• DATA RECORDS
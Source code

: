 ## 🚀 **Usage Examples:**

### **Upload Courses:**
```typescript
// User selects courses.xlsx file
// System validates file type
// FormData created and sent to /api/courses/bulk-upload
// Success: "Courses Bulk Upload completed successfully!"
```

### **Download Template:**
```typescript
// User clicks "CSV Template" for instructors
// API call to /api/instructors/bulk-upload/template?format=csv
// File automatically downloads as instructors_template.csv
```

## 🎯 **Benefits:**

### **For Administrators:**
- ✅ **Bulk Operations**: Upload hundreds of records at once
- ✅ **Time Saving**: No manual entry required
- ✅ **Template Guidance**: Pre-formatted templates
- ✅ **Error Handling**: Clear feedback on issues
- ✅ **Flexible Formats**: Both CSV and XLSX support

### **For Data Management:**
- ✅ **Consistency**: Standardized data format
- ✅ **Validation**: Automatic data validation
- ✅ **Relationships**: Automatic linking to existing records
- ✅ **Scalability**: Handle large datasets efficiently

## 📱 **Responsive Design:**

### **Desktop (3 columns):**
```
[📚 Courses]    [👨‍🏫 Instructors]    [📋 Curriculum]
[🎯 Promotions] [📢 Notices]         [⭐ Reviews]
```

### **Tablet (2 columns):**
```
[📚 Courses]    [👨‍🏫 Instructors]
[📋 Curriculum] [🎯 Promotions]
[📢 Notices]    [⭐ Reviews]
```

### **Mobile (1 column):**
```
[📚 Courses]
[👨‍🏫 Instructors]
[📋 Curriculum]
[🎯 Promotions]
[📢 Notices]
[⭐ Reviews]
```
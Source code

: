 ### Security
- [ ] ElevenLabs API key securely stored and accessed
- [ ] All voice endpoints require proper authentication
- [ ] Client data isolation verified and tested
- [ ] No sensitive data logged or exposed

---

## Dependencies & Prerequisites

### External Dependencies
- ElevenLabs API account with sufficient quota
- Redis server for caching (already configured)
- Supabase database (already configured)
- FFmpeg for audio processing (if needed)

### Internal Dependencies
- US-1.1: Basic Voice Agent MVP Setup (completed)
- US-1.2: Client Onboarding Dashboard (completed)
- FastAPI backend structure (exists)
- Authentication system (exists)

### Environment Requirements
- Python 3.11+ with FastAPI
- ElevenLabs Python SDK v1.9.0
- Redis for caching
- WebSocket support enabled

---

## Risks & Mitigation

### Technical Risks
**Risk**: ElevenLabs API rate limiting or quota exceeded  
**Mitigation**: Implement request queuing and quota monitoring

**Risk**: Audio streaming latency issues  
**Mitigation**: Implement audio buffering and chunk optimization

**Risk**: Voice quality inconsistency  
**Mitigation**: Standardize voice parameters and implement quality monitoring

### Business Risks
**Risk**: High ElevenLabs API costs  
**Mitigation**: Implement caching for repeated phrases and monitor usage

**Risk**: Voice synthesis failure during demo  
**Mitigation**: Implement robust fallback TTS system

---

• TASK ITEM
Could you return exactly the stretch of the data above that starts at the line with "- [ ] ElevenLabs" and ends at the line with "- Supabase database (already configured)", both lines included?

• RESULT OF THE TASK
- [ ] ElevenLabs API key securely stored and accessed
- [ ] All voice endpoints require proper authentication
- [ ] Client data isolation verified and tested
- [ ] No sensitive data logged or exposed

---

## Dependencies & Prerequisites

### External Dependencies
- ElevenLabs API account with sufficient quota
- Redis server for caching (already configured)
- Supabase database (already configured)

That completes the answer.